### Activity
Give every line of the material again, exactly as written.

### The records
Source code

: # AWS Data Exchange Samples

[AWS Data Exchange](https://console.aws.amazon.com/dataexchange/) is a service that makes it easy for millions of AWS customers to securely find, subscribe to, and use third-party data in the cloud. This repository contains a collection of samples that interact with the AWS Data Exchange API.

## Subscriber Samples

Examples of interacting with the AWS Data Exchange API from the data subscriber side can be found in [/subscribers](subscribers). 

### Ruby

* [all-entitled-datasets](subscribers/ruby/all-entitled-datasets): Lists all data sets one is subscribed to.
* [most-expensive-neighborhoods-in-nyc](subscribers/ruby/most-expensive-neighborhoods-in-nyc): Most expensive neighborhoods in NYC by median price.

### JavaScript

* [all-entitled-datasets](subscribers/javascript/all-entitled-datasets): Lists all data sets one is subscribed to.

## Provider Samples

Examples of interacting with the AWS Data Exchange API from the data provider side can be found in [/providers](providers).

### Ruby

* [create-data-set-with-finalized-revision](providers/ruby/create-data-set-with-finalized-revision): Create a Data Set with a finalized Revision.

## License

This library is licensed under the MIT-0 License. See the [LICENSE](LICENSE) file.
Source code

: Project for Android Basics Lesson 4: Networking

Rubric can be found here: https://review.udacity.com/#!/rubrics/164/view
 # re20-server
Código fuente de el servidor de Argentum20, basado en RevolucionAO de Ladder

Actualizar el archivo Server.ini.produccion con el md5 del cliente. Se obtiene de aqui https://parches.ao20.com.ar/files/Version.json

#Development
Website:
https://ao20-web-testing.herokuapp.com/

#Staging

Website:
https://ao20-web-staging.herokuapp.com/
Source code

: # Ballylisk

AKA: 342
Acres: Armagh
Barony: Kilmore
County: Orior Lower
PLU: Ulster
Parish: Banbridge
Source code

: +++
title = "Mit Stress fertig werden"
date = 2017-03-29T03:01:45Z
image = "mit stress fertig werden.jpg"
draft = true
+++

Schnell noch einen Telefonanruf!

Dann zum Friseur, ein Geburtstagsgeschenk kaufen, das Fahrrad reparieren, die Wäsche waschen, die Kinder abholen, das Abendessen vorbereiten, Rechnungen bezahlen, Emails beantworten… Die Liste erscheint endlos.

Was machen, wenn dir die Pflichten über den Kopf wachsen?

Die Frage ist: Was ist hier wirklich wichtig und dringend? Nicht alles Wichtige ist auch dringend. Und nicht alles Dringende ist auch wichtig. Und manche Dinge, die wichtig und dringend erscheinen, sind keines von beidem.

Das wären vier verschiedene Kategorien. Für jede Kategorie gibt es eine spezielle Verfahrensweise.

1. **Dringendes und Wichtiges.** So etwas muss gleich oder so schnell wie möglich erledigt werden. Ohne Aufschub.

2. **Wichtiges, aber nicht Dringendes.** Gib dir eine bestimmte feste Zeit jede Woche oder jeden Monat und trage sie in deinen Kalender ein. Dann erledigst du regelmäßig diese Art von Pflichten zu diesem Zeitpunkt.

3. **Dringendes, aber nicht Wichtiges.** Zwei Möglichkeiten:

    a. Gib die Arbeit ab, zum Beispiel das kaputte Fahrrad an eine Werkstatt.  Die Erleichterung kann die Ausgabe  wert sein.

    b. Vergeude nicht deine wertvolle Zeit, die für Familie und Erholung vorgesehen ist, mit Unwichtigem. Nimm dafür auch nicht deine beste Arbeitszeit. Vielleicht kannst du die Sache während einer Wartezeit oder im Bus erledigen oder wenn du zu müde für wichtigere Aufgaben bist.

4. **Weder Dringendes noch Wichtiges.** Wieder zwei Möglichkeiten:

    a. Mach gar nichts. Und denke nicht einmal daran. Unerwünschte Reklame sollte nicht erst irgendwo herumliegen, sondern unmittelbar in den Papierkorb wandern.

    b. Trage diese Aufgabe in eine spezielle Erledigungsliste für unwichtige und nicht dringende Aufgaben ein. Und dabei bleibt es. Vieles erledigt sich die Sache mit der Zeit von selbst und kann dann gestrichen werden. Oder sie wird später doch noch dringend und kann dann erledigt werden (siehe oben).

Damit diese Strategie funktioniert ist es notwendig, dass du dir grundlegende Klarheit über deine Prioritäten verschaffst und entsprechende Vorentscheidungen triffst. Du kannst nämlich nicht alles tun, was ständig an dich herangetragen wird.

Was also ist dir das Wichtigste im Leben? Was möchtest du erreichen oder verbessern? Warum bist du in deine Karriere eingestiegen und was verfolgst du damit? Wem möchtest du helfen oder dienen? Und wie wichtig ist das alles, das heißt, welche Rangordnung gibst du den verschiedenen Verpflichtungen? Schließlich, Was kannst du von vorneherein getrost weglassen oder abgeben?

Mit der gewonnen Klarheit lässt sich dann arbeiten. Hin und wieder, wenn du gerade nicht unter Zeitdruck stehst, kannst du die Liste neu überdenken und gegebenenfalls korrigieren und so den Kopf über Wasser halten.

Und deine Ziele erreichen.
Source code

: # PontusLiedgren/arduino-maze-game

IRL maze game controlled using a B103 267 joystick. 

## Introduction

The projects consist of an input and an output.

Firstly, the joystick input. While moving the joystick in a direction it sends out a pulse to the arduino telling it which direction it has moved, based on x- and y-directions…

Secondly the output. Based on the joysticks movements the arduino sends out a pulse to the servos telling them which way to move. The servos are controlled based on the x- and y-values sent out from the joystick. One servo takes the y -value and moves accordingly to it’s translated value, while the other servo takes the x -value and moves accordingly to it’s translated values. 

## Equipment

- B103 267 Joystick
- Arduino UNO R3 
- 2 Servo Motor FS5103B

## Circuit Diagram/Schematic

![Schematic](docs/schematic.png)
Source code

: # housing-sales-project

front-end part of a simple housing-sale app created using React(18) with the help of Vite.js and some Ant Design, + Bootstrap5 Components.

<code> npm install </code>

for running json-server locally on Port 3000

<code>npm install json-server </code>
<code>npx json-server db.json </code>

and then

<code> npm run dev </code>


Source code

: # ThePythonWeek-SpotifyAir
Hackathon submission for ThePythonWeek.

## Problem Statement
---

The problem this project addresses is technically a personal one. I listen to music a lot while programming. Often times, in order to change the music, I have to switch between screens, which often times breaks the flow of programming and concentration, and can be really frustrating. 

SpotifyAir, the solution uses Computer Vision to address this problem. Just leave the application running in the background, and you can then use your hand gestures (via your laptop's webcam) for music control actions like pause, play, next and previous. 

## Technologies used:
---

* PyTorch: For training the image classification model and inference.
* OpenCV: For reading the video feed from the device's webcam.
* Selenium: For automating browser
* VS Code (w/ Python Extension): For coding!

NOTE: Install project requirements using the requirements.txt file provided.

### Output of the task
Source code

: # AWS Data Exchange Samples

[AWS Data Exchange](https://console.aws.amazon.com/dataexchange/) is a service that makes it easy for millions of AWS customers to securely find, subscribe to, and use third-party data in the cloud. This repository contains a collection of samples that interact with the AWS Data Exchange API.

## Subscriber Samples

Examples of interacting with the AWS Data Exchange API from the data subscriber side can be found in [/subscribers](subscribers). 

### Ruby

* [all-entitled-datasets](subscribers/ruby/all-entitled-datasets): Lists all data sets one is subscribed to.
* [most-expensive-neighborhoods-in-nyc](subscribers/ruby/most-expensive-neighborhoods-in-nyc): Most expensive neighborhoods in NYC by median price.

### JavaScript

* [all-entitled-datasets](subscribers/javascript/all-entitled-datasets): Lists all data sets one is subscribed to.

## Provider Samples

Examples of interacting with the AWS Data Exchange API from the data provider side can be found in [/providers](providers).

### Ruby

* [create-data-set-with-finalized-revision](providers/ruby/create-data-set-with-finalized-revision): Create a Data Set with a finalized Revision.

## License

This library is licensed under the MIT-0 License. See the [LICENSE](LICENSE) file.
Source code

: Project for Android Basics Lesson 4: Networking

Rubric can be found here: https://review.udacity.com/#!/rubrics/164/view
 # re20-server
Código fuente de el servidor de Argentum20, basado en RevolucionAO de Ladder

Actualizar el archivo Server.ini.produccion con el md5 del cliente. Se obtiene de aqui https://parches.ao20.com.ar/files/Version.json

#Development
Website:
https://ao20-web-testing.herokuapp.com/

#Staging

Website:
https://ao20-web-staging.herokuapp.com/
Source code

: # Ballylisk

AKA: 342
Acres: Armagh
Barony: Kilmore
County: Orior Lower
PLU: Ulster
Parish: Banbridge
Source code

: +++
title = "Mit Stress fertig werden"
date = 2017-03-29T03:01:45Z
image = "mit stress fertig werden.jpg"
draft = true
+++

Schnell noch einen Telefonanruf!

Dann zum Friseur, ein Geburtstagsgeschenk kaufen, das Fahrrad reparieren, die Wäsche waschen, die Kinder abholen, das Abendessen vorbereiten, Rechnungen bezahlen, Emails beantworten… Die Liste erscheint endlos.

Was machen, wenn dir die Pflichten über den Kopf wachsen?

Die Frage ist: Was ist hier wirklich wichtig und dringend? Nicht alles Wichtige ist auch dringend. Und nicht alles Dringende ist auch wichtig. Und manche Dinge, die wichtig und dringend erscheinen, sind keines von beidem.

Das wären vier verschiedene Kategorien. Für jede Kategorie gibt es eine spezielle Verfahrensweise.

1. **Dringendes und Wichtiges.** So etwas muss gleich oder so schnell wie möglich erledigt werden. Ohne Aufschub.

2. **Wichtiges, aber nicht Dringendes.** Gib dir eine bestimmte feste Zeit jede Woche oder jeden Monat und trage sie in deinen Kalender ein. Dann erledigst du regelmäßig diese Art von Pflichten zu diesem Zeitpunkt.

3. **Dringendes, aber nicht Wichtiges.** Zwei Möglichkeiten:

    a. Gib die Arbeit ab, zum Beispiel das kaputte Fahrrad an eine Werkstatt.  Die Erleichterung kann die Ausgabe  wert sein.

    b. Vergeude nicht deine wertvolle Zeit, die für Familie und Erholung vorgesehen ist, mit Unwichtigem. Nimm dafür auch nicht deine beste Arbeitszeit. Vielleicht kannst du die Sache während einer Wartezeit oder im Bus erledigen oder wenn du zu müde für wichtigere Aufgaben bist.

4. **Weder Dringendes noch Wichtiges.** Wieder zwei Möglichkeiten:

    a. Mach gar nichts. Und denke nicht einmal daran. Unerwünschte Reklame sollte nicht erst irgendwo herumliegen, sondern unmittelbar in den Papierkorb wandern.

    b. Trage diese Aufgabe in eine spezielle Erledigungsliste für unwichtige und nicht dringende Aufgaben ein. Und dabei bleibt es. Vieles erledigt sich die Sache mit der Zeit von selbst und kann dann gestrichen werden. Oder sie wird später doch noch dringend und kann dann erledigt werden (siehe oben).

Damit diese Strategie funktioniert ist es notwendig, dass du dir grundlegende Klarheit über deine Prioritäten verschaffst und entsprechende Vorentscheidungen triffst. Du kannst nämlich nicht alles tun, was ständig an dich herangetragen wird.

Was also ist dir das Wichtigste im Leben? Was möchtest du erreichen oder verbessern? Warum bist du in deine Karriere eingestiegen und was verfolgst du damit? Wem möchtest du helfen oder dienen? Und wie wichtig ist das alles, das heißt, welche Rangordnung gibst du den verschiedenen Verpflichtungen? Schließlich, Was kannst du von vorneherein getrost weglassen oder abgeben?

Mit der gewonnen Klarheit lässt sich dann arbeiten. Hin und wieder, wenn du gerade nicht unter Zeitdruck stehst, kannst du die Liste neu überdenken und gegebenenfalls korrigieren und so den Kopf über Wasser halten.

Und deine Ziele erreichen.
Source code

: # PontusLiedgren/arduino-maze-game

IRL maze game controlled using a B103 267 joystick. 

## Introduction

The projects consist of an input and an output.

Firstly, the joystick input. While moving the joystick in a direction it sends out a pulse to the arduino telling it which direction it has moved, based on x- and y-directions…

Secondly the output. Based on the joysticks movements the arduino sends out a pulse to the servos telling them which way to move. The servos are controlled based on the x- and y-values sent out from the joystick. One servo takes the y -value and moves accordingly to it’s translated value, while the other servo takes the x -value and moves accordingly to it’s translated values. 

## Equipment

- B103 267 Joystick
- Arduino UNO R3 
- 2 Servo Motor FS5103B

## Circuit Diagram/Schematic

![Schematic](docs/schematic.png)
Source code

: # housing-sales-project

front-end part of a simple housing-sale app created using React(18) with the help of Vite.js and some Ant Design, + Bootstrap5 Components.

<code> npm install </code>

for running json-server locally on Port 3000

<code>npm install json-server </code>
<code>npx json-server db.json </code>

and then

<code> npm run dev </code>


Source code

: # ThePythonWeek-SpotifyAir
Hackathon submission for ThePythonWeek.

## Problem Statement
---

The problem this project addresses is technically a personal one. I listen to music a lot while programming. Often times, in order to change the music, I have to switch between screens, which often times breaks the flow of programming and concentration, and can be really frustrating. 

SpotifyAir, the solution uses Computer Vision to address this problem. Just leave the application running in the background, and you can then use your hand gestures (via your laptop's webcam) for music control actions like pause, play, next and previous. 

## Technologies used:
---

* PyTorch: For training the image classification model and inference.
* OpenCV: For reading the video feed from the device's webcam.
* Selenium: For automating browser
* VS Code (w/ Python Extension): For coding!

NOTE: Install project requirements using the requirements.txt file provided.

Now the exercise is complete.